Removed 7 redundant operations that had no effect on model output.

--------------------------------------------------------------------------------

1. level2/44_ConvTranspose2d_Multiply_GlobalAvgPool_GlobalAvgPool_Mean.py

Issue: Second global avg pool is no-op (tensor is N×C×1×1 after first pool).

Fix: Removed second mean operation.
- x = torch.mean(x, dim=[2, 3], keepdim=True) # First
- x = torch.mean(x, dim=[2, 3], keepdim=True) # Second (removed)

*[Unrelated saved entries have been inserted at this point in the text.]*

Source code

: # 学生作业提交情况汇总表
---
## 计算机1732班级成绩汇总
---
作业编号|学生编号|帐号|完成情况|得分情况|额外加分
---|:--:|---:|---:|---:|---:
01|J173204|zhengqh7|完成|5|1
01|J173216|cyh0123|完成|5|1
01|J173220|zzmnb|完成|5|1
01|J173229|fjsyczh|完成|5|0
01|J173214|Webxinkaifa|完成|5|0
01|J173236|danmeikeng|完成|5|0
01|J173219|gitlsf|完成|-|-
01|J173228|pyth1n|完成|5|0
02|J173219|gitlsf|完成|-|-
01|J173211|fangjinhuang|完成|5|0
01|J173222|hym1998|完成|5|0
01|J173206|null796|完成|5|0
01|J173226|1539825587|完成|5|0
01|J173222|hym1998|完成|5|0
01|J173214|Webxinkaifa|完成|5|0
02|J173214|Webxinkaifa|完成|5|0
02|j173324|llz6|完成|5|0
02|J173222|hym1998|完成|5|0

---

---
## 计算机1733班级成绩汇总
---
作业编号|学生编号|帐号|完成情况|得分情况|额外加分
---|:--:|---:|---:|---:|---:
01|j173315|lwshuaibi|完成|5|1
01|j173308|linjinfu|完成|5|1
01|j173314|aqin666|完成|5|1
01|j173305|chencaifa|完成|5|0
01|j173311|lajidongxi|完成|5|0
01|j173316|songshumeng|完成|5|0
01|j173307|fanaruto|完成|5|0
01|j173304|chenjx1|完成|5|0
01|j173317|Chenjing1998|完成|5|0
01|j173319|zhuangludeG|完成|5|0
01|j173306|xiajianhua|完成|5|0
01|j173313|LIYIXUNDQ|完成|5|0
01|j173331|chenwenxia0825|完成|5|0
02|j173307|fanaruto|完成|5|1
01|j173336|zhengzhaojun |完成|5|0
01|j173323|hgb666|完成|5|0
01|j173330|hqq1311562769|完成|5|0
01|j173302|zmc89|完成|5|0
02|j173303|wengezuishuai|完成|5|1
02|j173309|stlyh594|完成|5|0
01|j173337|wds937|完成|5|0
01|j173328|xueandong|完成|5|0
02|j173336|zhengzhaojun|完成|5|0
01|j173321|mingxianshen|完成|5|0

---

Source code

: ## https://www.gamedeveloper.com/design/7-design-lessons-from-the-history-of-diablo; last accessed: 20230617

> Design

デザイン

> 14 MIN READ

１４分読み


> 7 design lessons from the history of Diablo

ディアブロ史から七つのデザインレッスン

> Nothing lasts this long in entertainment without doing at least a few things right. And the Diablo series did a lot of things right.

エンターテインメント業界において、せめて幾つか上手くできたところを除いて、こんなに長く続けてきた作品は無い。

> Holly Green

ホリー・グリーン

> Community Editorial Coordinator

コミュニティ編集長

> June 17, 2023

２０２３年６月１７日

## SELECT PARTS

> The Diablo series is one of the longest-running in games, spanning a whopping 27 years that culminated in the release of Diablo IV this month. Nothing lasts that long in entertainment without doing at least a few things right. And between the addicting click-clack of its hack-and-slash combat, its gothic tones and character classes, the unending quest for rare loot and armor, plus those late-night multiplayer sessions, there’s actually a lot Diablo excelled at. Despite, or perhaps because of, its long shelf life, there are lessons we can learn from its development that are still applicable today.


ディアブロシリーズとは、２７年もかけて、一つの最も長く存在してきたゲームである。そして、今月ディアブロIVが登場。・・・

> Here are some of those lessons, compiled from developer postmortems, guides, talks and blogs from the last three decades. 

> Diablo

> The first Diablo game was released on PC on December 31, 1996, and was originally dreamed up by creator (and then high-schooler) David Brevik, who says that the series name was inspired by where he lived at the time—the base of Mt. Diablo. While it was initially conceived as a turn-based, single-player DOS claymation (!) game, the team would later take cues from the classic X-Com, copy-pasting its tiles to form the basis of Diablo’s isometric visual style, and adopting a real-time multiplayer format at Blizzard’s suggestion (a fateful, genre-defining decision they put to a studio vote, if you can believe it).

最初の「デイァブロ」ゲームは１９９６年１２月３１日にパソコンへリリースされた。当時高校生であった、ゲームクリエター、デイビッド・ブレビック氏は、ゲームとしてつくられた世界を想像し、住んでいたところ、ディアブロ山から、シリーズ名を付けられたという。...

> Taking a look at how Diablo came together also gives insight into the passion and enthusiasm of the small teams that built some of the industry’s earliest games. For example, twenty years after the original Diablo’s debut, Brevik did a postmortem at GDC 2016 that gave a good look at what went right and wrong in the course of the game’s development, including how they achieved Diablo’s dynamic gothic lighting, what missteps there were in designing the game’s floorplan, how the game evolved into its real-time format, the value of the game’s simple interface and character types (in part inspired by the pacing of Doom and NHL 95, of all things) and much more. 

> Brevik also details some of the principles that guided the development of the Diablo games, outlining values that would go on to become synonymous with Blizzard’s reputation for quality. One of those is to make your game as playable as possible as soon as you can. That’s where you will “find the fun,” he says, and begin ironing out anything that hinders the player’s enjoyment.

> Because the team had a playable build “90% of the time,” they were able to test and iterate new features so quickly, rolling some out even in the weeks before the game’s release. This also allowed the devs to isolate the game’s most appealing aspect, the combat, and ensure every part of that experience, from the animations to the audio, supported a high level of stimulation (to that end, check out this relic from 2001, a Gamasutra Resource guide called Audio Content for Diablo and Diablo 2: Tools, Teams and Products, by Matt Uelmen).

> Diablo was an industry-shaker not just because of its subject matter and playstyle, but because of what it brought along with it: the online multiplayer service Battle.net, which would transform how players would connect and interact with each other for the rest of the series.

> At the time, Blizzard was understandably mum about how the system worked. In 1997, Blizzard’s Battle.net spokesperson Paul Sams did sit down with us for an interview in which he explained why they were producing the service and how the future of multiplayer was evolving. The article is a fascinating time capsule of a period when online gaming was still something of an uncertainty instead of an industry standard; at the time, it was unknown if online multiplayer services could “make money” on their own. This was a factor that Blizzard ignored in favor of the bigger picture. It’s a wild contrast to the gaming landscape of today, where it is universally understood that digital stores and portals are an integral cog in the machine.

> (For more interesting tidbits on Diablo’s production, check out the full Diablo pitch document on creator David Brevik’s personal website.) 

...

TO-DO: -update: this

--------------------------------------------------------------------------------

2. level2/95_Matmul_Add_Swish_Tanh_GELU_Hardtanh.py

Issue: Hardtanh[-1,1] after tanh→GELU is redundant (GELU of tanh output
is already in approximately [-0.16, 0.84] ⊂ [-1, 1]).

Fix: Removed Hardtanh.
- x = torch.nn.functional.hardtanh(x, min_val=-1, max_val=1)

--------------------------------------------------------------------------------

3. level2/81_Gemm_Swish_Divide_Clamp_Tanh_Clamp.py

Issue: Final clamp[-1,1] after tanh is redundant (tanh already outputs [-1,1]).

Fix: Removed final clamp.
- x = torch.clamp(x, min=-1.0, max=1.0)

--------------------------------------------------------------------------------

4. level2/7_Conv3d_ReLU_LeakyReLU_GELU_Sigmoid_BiasAdd.py

Issue: LeakyReLU after ReLU is identity (ReLU output is ≥0, LeakyReLU is
identity for non-negative inputs).

Fix: Removed LeakyReLU.
- x = torch.nn.functional.leaky_relu(x, negative_slope=0.01)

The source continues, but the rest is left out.